2. Halve the chilli, scraping out the seeds and white pith if you prefer less heat. Finely chop the chilli. Peel and thinly slice the garlic. Trim the roots and any ragged greens off the spring onions and thinly slice them.
3. Pour 1 tsp olive oil into a large frying pan or wok and warm to a high heat. Slide in the sliced leek and season with a pinch of salt. Fry for 4-5 mins, stirring frequently, till the leek is golden and crispy. Lift the leek out of the wok and set aside in a bowl.
4. Meanwhile, the pan of water should be boiling by now. Add the udon noodles and simmer for 6-8 mins, till tender with a slight bite. When the noodles are cooked, drain them and set aside.
5. While the noodles cook, warm your grill to high. Arrange the pork escalopes on a baking tray and rub with ½ tsp olive oil and a pinch of salt and pepper each. Slide the pork under the hot grill and cook for 6-8 mins, turning halfway, till cooked through and golden. When cooked, set the pork to one side to rest.
6. Wipe the pan you used to cook the leek in, and pop it onto a medium-high heat. Pour in 1 tsp of the sesame oil (keep the rest for later). Slide in the garlic, chilli and spring onions and fry for 1 min.

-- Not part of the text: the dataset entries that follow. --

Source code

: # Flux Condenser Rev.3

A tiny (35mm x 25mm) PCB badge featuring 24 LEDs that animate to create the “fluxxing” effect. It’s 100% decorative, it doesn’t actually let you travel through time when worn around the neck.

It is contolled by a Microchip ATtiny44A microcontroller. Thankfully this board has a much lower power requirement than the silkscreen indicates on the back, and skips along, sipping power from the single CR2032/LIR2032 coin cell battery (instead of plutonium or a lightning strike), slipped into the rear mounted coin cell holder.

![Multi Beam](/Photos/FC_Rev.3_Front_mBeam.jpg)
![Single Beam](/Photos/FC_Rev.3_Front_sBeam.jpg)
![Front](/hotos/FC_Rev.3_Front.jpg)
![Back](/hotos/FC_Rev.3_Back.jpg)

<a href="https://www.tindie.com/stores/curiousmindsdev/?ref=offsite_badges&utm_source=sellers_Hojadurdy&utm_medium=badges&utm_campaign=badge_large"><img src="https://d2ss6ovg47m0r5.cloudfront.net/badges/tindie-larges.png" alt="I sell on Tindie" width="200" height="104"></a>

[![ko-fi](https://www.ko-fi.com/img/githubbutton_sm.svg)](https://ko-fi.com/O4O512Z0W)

7. Break the eggs into the frying pan and fry for 1 min, till the whites start to set. Roughly break up the eggs with a wooden spoon. Add the noodles along with 2 tbsp tamari, 2 tsp sesame oil and the juice from the lemon. Fold through half of the crispy leek. Stir and warm through for 2 mins.
8. Slice the rested pork escalopes. Divide the noodles between a couple of plates and top with the sliced pork. Serve topped with the remaining crispy leek and a few coriander leaves.